Report each line from the listing that the string "aprobación" appears in.

Data excerpts.
========

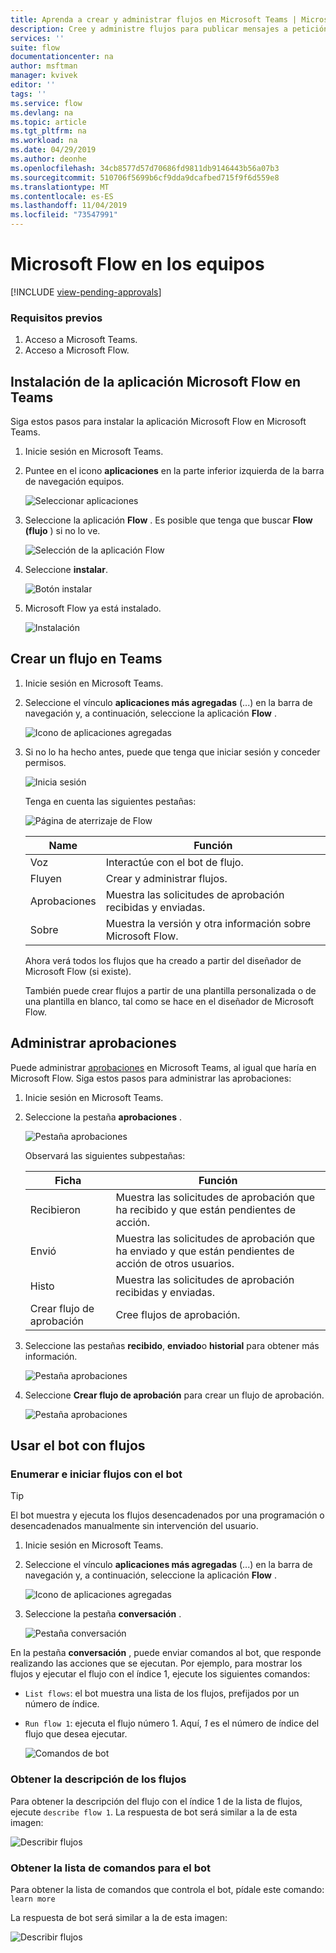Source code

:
 ```yaml
---
title: Aprenda a crear y administrar flujos en Microsoft Teams | Microsoft Docs
description: Cree y administre flujos para publicar mensajes a petición, @mention usuarios y canales, publicar tarjetas con opciones de respuesta, etc.
services: ''
suite: flow
documentationcenter: na
author: msftman
manager: kvivek
editor: ''
tags: ''
ms.service: flow
ms.devlang: na
ms.topic: article
ms.tgt_pltfrm: na
ms.workload: na
ms.date: 04/29/2019
ms.author: deonhe
ms.openlocfilehash: 34cb8577d57d70686fd9811db9146443b56a07b3
ms.sourcegitcommit: 510706f5699b6cf9dda9dcafbed715f9f6d559e8
ms.translationtype: MT
ms.contentlocale: es-ES
ms.lasthandoff: 11/04/2019
ms.locfileid: "73547991"
---
```

# <a name="microsoft-flow-in-teams"></a>Microsoft Flow en los equipos
[!INCLUDE [view-pending-approvals](includes/cc-rebrand.md)]

### <a name="prerequisites"></a>Requisitos previos

1. Acceso a Microsoft Teams.
1. Acceso a Microsoft Flow.

## <a name="install-the-microsoft-flow-app-in-teams"></a>Instalación de la aplicación Microsoft Flow en Teams

Siga estos pasos para instalar la aplicación Microsoft Flow en Microsoft Teams.

1. Inicie sesión en Microsoft Teams.

1. Puntee en el icono **aplicaciones** en la parte inferior izquierda de la barra de navegación equipos.

    ![Seleccionar aplicaciones](media/flows-teams/apps.png)

1. Seleccione la aplicación **Flow** . Es posible que tenga que buscar **Flow (flujo** ) si no lo ve.

    ![Selección de la aplicación Flow](media/flows-teams/select-flow-app.png)

1. Seleccione **instalar**.

    ![Botón instalar](media/flows-teams/select-install.png)

1. Microsoft Flow ya está instalado.

    ![Instalación](media/flows-teams/flow-installed.png)


## <a name="create-a-flow-in-teams"></a>Crear un flujo en Teams

1. Inicie sesión en Microsoft Teams.

1. Seleccione el vínculo **aplicaciones más agregadas** (...) en la barra de navegación y, a continuación, seleccione la aplicación **Flow** .

    ![Icono de aplicaciones agregadas](media/flows-teams/added-apps-icon.png)

1. Si no lo ha hecho antes, puede que tenga que iniciar sesión y conceder permisos.

    ![Inicia sesión](media/flows-teams/grant-permissions-sign-in.png)


    Tenga en cuenta las siguientes pestañas:

    ![Página de aterrizaje de Flow](media/flows-teams/flow-landing-page.png)

    Name|Función
    ----|-----|
    Voz|Interactúe con el bot de flujo.
    Fluyen|Crear y administrar flujos.
    Aprobaciones|Muestra las solicitudes de aprobación recibidas y enviadas.
    Sobre|Muestra la versión y otra información sobre Microsoft Flow.


    Ahora verá todos los flujos que ha creado a partir del diseñador de Microsoft Flow (si existe). 

    También puede crear flujos a partir de una plantilla personalizada o de una plantilla en blanco, tal como se hace en el diseñador de Microsoft Flow. 

## <a name="manage-approvals"></a>Administrar aprobaciones

Puede administrar [aprobaciones](modern-approvals.md) en Microsoft Teams, al igual que haría en Microsoft Flow. Siga estos pasos para administrar las aprobaciones:

1. Inicie sesión en Microsoft Teams.
1. Seleccione la pestaña **aprobaciones** .

    ![Pestaña aprobaciones](media/flows-teams/approvals-tab.png)

    Observará las siguientes subpestañas:

    Ficha|Función
    ----|-----|
    Recibieron|Muestra las solicitudes de aprobación que ha recibido y que están pendientes de acción.
    Envió|Muestra las solicitudes de aprobación que ha enviado y que están pendientes de acción de otros usuarios.
    Histo|Muestra las solicitudes de aprobación recibidas y enviadas.
    Crear flujo de aprobación|Cree flujos de aprobación.

1. Seleccione las pestañas **recibido**, **enviado**o **historial** para obtener más información.

    ![Pestaña aprobaciones](media/flows-teams/approvals-tab-2.png)

1. Seleccione **Crear flujo de aprobación** para crear un flujo de aprobación.

    ![Pestaña aprobaciones](media/flows-teams/approvals-tab-3.png)

## <a name="use-the-bot-with-flows"></a>Usar el bot con flujos

### <a name="list-and-launch-flows-with-the-bot"></a>Enumerar e iniciar flujos con el bot

> [!TIP]
> El bot muestra y ejecuta los flujos desencadenados por una programación o desencadenados manualmente sin intervención del usuario.

1. Inicie sesión en Microsoft Teams.
1. Seleccione el vínculo **aplicaciones más agregadas** (...) en la barra de navegación y, a continuación, seleccione la aplicación **Flow** .

    ![Icono de aplicaciones agregadas](media/flows-teams/added-apps-icon.png)
    
1. Seleccione la pestaña **conversación** .

    ![Pestaña conversación](media/flows-teams/conversations-tab.png)

En la pestaña **conversación** , puede enviar comandos al bot, que responde realizando las acciones que se ejecutan. Por ejemplo, para mostrar los flujos y ejecutar el flujo con el índice 1, ejecute los siguientes comandos:

- ```List flows```: el bot muestra una lista de los flujos, prefijados por un número de índice.
- ```Run flow 1```: ejecuta el flujo número 1. Aquí, *1* es el número de índice del flujo que desea ejecutar.

   ![Comandos de bot](media/flows-teams/bot-commands.png)

### <a name="get-the-description-for-flows"></a>Obtener la descripción de los flujos

Para obtener la descripción del flujo con el índice 1 de la lista de flujos, ejecute ```describe flow 1```. La respuesta de bot será similar a la de esta imagen:

   ![Describir flujos](media/flows-teams/bot-describe.png)

### <a name="get-the-list-of-commands-for-the-bot"></a>Obtener la lista de comandos para el bot

Para obtener la lista de comandos que controla el bot, pídale este comando: ```learn more``` 

La respuesta de bot será similar a la de esta imagen:

![Describir flujos](media/flows-teams/bot-learn-more.png)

========

Result of this task.
    Aprobaciones|Muestra las solicitudes de aprobación recibidas y enviadas.
    Recibieron|Muestra las solicitudes de aprobación que ha recibido y que están pendientes de acción.
    Envió|Muestra las solicitudes de aprobación que ha enviado y que están pendientes de acción de otros usuarios.
    Histo|Muestra las solicitudes de aprobación recibidas y enviadas.
    Crear flujo de aprobación|Cree flujos de aprobación.
1. Seleccione **Crear flujo de aprobación** para crear un flujo de aprobación.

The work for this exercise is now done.